**What you have to do**: Note how many lines in the material have "with", and give only that figure.

BEGIN Exercise input

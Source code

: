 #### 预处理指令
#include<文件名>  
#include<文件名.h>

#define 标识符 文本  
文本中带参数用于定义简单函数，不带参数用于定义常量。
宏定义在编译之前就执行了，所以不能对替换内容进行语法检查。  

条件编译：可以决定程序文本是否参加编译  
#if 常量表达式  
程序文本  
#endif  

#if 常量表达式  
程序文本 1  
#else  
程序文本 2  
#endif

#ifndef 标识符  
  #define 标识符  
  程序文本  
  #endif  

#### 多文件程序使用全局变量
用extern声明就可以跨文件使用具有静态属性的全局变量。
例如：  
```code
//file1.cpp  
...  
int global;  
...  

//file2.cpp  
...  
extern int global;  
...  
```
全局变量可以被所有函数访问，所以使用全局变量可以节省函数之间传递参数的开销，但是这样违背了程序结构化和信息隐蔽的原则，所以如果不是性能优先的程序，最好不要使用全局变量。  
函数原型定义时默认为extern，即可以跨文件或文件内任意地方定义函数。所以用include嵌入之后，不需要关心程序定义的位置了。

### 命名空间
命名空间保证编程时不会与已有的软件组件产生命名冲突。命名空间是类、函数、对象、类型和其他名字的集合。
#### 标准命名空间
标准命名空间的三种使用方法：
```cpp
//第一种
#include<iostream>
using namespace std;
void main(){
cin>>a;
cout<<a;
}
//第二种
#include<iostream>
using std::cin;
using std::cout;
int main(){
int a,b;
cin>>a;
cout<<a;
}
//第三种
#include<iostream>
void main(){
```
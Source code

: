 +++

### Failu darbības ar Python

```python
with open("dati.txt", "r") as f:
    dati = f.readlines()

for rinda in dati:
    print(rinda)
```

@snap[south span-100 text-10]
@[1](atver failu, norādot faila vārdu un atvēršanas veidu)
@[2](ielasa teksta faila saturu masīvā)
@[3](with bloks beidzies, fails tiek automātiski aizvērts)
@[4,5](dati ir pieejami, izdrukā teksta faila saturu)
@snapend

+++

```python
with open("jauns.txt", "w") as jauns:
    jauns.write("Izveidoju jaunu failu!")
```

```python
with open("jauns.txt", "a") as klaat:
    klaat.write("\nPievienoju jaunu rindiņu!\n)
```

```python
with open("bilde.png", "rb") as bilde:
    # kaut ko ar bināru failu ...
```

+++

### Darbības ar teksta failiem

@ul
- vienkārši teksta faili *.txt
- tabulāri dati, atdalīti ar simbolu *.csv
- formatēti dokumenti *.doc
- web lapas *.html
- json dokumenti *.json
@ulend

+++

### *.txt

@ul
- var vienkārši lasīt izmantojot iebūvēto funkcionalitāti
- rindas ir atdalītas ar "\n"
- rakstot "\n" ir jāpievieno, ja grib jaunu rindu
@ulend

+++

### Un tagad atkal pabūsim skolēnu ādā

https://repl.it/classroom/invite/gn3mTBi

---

END Exercise input

**Written answer**: 5